#### MATERIAL FOR THE TASK
>>>>

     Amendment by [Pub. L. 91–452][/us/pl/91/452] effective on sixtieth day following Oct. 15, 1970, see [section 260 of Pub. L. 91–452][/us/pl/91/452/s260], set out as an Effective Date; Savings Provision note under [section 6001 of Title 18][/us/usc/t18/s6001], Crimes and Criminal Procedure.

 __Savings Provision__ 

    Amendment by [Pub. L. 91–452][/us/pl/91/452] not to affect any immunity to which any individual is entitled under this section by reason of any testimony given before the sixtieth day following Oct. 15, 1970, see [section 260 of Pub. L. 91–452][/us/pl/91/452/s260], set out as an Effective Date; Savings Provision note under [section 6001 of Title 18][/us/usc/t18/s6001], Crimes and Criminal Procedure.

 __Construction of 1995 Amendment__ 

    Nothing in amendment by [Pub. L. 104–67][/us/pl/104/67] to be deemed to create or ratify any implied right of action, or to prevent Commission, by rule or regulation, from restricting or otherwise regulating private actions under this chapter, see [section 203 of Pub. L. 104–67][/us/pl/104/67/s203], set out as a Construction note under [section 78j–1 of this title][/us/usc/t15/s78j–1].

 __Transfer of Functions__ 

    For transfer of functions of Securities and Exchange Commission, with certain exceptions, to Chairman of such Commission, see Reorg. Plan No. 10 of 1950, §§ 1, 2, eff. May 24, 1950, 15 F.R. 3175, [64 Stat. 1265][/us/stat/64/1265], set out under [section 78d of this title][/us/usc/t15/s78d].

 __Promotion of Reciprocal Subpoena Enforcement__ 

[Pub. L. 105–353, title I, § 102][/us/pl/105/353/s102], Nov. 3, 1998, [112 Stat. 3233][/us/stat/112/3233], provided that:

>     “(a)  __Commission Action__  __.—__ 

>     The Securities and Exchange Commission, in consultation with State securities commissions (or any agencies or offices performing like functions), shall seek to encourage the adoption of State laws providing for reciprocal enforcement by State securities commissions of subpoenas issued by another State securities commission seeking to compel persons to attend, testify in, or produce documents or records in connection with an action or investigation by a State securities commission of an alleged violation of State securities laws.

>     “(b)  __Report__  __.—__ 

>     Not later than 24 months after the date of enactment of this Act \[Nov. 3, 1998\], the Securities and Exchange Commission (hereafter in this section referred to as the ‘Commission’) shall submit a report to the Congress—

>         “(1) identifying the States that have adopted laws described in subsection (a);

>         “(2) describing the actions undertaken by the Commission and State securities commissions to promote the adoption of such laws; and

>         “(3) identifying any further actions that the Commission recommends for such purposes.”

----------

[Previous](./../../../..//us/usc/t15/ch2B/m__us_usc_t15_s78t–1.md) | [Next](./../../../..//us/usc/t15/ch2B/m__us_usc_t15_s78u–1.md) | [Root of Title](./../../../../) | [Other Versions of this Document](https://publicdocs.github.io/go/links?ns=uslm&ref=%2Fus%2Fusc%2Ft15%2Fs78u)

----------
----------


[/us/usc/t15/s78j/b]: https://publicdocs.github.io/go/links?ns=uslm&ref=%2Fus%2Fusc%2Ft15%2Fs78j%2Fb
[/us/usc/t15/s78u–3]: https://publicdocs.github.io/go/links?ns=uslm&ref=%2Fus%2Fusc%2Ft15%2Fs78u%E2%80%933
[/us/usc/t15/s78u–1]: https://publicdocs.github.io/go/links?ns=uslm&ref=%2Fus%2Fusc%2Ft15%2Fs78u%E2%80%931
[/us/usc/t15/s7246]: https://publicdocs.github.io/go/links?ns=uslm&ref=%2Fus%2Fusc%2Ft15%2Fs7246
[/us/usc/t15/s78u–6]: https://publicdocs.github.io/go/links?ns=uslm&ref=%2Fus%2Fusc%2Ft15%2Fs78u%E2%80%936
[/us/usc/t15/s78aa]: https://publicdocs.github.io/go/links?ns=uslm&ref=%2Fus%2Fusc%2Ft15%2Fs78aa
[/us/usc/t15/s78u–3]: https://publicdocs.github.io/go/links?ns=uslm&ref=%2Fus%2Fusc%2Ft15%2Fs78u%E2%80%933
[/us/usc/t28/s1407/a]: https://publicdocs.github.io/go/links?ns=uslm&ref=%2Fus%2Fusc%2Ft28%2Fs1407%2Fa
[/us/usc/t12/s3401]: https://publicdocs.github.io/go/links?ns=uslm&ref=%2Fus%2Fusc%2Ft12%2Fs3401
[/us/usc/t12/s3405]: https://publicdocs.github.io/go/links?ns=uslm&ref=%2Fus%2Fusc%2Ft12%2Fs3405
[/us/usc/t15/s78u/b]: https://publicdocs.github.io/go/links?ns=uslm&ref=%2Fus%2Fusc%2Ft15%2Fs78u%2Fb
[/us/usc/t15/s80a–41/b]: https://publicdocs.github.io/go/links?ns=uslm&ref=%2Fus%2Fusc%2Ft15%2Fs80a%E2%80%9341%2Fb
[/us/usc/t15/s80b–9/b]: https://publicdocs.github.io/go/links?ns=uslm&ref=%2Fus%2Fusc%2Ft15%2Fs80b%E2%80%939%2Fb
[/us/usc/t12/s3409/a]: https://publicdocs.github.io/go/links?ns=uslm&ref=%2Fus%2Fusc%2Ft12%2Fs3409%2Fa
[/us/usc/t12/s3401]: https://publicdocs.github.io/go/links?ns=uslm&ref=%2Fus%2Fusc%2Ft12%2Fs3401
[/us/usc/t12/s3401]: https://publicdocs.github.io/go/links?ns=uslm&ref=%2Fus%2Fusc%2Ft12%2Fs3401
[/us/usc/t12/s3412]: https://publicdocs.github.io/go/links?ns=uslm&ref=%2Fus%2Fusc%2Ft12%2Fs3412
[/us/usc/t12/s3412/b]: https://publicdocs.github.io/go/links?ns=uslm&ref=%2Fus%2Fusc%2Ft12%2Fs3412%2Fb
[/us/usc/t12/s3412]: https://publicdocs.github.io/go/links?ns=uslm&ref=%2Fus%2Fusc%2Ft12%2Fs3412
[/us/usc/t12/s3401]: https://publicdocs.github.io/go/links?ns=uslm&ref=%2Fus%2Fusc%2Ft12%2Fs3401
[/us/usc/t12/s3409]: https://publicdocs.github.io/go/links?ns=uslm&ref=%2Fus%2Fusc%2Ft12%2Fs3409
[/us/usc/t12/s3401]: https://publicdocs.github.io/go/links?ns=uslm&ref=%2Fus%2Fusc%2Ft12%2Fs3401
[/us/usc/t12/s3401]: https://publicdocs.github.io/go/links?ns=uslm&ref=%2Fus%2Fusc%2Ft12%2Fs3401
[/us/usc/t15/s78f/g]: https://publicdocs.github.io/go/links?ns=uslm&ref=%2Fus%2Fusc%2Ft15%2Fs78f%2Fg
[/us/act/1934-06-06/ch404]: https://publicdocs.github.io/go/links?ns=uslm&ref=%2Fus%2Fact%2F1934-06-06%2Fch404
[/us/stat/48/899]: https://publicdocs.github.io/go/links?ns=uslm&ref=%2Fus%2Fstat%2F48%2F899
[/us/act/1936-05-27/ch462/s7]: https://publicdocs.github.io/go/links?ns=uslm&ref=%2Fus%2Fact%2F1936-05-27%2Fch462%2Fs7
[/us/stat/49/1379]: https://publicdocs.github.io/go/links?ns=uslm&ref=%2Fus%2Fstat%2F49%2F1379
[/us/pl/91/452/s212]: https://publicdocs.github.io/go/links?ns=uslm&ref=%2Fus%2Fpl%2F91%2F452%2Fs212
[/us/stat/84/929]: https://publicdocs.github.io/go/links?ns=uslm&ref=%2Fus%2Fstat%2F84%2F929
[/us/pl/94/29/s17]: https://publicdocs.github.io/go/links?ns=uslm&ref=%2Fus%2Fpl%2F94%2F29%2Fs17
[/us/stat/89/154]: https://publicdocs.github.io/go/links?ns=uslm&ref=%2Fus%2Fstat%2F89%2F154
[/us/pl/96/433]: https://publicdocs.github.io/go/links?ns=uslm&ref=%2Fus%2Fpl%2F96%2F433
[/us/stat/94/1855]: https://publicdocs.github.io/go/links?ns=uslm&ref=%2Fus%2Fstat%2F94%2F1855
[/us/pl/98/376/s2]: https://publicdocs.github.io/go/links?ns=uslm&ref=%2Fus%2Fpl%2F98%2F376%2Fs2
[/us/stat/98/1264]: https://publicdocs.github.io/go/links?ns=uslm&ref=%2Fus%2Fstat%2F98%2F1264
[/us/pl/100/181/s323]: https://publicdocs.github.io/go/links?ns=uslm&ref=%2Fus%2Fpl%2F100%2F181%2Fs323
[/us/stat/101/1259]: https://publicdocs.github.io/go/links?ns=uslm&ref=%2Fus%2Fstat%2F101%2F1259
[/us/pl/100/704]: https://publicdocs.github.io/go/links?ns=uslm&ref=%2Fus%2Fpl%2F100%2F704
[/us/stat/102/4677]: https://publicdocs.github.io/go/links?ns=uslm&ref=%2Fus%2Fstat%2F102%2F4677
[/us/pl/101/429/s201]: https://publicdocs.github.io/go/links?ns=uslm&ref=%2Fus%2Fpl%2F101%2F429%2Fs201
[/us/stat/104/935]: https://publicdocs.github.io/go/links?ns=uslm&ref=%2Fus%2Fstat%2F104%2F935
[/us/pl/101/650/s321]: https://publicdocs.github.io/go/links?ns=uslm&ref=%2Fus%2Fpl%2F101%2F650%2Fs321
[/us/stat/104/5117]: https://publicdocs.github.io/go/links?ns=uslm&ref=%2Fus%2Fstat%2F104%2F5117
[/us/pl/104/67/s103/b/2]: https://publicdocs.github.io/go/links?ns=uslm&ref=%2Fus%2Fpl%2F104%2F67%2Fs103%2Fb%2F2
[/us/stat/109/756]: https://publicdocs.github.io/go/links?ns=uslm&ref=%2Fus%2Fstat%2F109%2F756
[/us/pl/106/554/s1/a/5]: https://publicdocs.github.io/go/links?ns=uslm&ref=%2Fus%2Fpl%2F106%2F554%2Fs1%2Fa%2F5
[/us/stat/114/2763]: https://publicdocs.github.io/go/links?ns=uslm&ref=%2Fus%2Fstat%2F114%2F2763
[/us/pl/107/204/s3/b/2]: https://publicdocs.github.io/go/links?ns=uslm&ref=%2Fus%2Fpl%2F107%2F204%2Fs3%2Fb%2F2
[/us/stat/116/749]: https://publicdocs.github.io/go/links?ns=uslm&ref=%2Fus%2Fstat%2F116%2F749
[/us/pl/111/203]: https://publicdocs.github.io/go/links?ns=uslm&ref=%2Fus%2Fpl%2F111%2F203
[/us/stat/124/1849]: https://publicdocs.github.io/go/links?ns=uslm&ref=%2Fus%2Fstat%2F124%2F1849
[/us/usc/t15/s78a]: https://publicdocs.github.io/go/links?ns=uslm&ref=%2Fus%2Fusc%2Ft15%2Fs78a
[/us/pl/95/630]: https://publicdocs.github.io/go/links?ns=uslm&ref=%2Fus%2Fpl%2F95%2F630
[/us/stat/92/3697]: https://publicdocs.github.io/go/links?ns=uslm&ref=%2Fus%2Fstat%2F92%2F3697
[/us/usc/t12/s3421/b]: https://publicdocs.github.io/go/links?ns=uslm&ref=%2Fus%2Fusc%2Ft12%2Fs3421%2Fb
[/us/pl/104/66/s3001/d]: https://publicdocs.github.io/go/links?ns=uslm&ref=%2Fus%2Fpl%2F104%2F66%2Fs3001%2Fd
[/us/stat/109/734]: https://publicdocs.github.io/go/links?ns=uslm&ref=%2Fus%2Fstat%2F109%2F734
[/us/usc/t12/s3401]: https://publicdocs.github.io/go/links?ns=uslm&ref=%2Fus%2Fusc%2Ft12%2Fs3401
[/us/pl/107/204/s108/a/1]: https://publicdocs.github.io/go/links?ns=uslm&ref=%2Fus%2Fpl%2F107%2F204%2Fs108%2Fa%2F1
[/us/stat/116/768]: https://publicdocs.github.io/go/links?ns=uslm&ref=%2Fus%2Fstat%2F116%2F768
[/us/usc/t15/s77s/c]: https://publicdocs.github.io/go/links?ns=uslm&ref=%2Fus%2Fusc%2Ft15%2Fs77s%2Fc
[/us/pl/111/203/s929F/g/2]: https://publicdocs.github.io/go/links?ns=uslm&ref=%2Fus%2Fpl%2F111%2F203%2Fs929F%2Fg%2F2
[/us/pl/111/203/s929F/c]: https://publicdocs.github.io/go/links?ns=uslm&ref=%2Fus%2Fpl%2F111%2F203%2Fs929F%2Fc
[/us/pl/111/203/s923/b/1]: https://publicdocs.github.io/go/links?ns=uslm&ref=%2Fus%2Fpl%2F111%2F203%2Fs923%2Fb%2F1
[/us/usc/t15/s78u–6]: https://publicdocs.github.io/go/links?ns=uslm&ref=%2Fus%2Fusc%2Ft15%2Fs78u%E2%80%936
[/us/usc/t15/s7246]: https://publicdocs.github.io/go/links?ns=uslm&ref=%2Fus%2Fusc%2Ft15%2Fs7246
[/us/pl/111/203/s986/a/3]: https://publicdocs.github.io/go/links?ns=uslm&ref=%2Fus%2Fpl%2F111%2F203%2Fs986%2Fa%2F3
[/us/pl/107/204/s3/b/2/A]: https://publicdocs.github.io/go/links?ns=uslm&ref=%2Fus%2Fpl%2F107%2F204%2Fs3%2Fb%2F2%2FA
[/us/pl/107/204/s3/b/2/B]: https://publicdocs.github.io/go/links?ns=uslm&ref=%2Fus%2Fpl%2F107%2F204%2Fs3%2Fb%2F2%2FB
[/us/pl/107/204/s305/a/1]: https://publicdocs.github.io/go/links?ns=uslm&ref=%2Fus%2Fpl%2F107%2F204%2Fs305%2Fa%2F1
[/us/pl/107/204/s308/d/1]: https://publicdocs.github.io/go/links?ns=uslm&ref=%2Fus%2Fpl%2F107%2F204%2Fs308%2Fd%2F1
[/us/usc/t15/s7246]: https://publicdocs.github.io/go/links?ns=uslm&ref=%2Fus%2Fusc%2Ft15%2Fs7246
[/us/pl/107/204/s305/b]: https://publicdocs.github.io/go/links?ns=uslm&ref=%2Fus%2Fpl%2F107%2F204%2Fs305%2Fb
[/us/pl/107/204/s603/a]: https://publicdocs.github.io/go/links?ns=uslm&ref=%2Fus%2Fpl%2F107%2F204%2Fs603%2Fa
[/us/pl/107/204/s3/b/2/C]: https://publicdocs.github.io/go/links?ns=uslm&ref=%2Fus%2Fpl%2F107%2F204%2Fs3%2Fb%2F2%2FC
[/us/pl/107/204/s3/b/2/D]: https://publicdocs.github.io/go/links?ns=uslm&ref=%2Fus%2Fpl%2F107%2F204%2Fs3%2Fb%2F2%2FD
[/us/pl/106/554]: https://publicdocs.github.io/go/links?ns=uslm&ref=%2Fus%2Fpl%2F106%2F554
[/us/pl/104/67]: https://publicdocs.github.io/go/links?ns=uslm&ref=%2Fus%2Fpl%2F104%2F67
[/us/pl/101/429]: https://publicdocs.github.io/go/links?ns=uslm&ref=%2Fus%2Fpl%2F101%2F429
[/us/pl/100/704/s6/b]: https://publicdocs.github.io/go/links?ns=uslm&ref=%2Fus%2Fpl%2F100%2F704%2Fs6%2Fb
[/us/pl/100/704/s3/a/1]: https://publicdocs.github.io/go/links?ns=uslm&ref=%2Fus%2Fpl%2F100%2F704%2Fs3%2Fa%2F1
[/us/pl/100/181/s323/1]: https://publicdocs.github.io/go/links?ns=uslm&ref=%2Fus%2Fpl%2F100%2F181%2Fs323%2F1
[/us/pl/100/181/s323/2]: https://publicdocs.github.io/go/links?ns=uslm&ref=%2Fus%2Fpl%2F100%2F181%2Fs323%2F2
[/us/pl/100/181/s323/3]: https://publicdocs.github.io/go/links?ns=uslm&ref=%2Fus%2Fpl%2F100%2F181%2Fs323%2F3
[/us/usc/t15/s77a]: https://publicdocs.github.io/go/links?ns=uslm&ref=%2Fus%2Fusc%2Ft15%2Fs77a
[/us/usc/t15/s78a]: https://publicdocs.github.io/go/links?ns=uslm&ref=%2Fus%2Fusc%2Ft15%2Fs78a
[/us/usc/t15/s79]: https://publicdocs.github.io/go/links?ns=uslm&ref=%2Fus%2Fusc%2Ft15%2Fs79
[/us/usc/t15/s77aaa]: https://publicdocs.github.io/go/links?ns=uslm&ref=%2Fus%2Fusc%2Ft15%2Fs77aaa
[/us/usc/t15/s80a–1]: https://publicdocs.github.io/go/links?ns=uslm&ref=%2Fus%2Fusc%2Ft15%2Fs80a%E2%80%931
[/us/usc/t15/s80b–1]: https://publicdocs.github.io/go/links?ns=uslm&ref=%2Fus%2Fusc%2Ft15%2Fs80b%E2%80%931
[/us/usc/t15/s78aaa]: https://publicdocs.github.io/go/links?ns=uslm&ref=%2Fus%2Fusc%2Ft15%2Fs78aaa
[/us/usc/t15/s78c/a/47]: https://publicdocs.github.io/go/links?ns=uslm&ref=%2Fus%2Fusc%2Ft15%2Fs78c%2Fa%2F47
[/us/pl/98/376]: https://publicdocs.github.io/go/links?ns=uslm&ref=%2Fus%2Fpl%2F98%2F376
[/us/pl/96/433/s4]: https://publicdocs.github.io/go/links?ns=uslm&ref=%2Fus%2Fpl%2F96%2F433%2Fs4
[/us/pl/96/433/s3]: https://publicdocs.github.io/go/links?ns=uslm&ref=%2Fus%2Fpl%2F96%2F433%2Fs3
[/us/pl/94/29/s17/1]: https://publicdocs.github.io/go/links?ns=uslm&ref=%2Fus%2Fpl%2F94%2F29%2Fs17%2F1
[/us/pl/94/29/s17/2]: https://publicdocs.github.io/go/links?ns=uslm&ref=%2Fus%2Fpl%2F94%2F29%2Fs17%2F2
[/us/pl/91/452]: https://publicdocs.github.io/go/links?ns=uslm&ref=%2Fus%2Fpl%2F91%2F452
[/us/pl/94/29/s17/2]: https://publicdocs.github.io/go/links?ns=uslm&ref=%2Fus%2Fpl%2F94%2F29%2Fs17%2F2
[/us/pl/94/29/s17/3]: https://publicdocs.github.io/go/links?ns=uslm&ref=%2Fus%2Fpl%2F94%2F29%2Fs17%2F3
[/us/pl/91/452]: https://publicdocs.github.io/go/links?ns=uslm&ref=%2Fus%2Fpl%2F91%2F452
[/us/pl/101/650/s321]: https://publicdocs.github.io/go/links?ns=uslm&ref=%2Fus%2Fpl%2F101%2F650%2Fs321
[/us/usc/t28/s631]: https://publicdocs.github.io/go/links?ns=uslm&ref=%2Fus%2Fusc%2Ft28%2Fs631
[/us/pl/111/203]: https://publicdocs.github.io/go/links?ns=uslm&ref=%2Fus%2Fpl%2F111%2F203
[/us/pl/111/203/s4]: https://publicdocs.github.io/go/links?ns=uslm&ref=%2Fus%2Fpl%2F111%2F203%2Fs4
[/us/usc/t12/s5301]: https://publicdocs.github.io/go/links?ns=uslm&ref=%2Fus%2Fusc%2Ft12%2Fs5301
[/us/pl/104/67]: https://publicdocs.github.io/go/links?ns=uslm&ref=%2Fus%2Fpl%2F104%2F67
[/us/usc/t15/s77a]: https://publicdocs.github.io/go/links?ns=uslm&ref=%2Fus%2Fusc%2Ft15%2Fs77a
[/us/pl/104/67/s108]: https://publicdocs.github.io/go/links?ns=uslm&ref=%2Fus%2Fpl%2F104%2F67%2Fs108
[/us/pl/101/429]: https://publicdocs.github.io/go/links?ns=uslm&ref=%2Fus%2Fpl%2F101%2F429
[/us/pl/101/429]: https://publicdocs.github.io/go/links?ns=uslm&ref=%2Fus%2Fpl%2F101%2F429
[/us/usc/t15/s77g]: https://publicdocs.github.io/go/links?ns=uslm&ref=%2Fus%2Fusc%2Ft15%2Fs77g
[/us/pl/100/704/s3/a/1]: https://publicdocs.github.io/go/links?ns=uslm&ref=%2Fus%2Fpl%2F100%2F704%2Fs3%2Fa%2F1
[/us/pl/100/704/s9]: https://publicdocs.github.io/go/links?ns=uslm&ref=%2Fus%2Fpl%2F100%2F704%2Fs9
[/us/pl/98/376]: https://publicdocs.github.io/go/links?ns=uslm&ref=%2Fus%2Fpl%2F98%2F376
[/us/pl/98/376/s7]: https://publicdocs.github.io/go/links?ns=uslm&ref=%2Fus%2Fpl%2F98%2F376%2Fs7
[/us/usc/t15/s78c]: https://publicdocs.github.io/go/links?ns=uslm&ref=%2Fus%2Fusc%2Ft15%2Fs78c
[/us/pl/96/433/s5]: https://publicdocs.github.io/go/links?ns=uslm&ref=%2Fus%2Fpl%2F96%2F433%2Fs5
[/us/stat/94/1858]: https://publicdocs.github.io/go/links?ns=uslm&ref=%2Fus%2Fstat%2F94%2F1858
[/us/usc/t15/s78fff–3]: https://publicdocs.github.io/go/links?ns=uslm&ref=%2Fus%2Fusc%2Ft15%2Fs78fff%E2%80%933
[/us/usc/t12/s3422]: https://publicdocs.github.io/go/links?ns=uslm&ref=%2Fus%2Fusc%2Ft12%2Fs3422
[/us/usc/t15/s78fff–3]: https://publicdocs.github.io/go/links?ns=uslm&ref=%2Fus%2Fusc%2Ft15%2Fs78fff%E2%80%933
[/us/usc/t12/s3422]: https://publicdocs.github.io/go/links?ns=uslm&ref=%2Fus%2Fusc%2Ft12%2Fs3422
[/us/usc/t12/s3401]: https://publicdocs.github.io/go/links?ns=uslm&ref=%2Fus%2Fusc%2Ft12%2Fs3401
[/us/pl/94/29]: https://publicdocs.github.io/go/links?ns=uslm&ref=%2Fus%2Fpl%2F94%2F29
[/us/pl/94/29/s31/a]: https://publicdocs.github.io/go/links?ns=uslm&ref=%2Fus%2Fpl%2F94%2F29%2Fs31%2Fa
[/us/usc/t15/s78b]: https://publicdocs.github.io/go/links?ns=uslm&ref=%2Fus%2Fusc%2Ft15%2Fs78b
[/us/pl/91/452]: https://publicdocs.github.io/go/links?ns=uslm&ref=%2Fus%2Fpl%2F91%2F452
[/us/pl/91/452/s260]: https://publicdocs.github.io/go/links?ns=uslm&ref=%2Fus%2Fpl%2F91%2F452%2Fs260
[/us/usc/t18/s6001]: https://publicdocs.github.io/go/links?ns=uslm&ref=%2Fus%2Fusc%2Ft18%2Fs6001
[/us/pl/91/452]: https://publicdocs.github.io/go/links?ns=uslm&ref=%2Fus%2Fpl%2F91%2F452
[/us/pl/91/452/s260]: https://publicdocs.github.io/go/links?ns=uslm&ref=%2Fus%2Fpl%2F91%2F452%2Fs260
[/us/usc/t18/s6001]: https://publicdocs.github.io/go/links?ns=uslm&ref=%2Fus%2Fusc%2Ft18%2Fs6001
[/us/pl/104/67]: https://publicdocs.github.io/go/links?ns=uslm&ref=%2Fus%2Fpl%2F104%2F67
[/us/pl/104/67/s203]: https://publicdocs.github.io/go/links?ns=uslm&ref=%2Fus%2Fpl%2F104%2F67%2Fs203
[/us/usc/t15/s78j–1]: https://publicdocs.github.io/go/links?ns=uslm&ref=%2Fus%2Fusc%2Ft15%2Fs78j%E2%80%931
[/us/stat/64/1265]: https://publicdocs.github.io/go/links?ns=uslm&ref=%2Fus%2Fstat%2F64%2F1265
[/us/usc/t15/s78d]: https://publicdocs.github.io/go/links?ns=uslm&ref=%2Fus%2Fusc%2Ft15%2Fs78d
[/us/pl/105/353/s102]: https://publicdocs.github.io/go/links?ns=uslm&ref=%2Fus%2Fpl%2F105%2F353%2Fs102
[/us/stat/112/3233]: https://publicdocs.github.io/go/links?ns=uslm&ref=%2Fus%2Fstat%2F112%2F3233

<<<<

#### TASK INSTRUCTIONS
Nothing but the lines from the beginning of the records through the line with "of 1995 Amendment__" should appear, each printed exactly.

#### RESULT OF THIS EXERCISE
     Amendment by [Pub. L. 91–452][/us/pl/91/452] effective on sixtieth day following Oct. 15, 1970, see [section 260 of Pub. L. 91–452][/us/pl/91/452/s260], set out as an Effective Date; Savings Provision note under [section 6001 of Title 18][/us/usc/t18/s6001], Crimes and Criminal Procedure.

 __Savings Provision__ 

    Amendment by [Pub. L. 91–452][/us/pl/91/452] not to affect any immunity to which any individual is entitled under this section by reason of any testimony given before the sixtieth day following Oct. 15, 1970, see [section 260 of Pub. L. 91–452][/us/pl/91/452/s260], set out as an Effective Date; Savings Provision note under [section 6001 of Title 18][/us/usc/t18/s6001], Crimes and Criminal Procedure.

 __Construction of 1995 Amendment__ 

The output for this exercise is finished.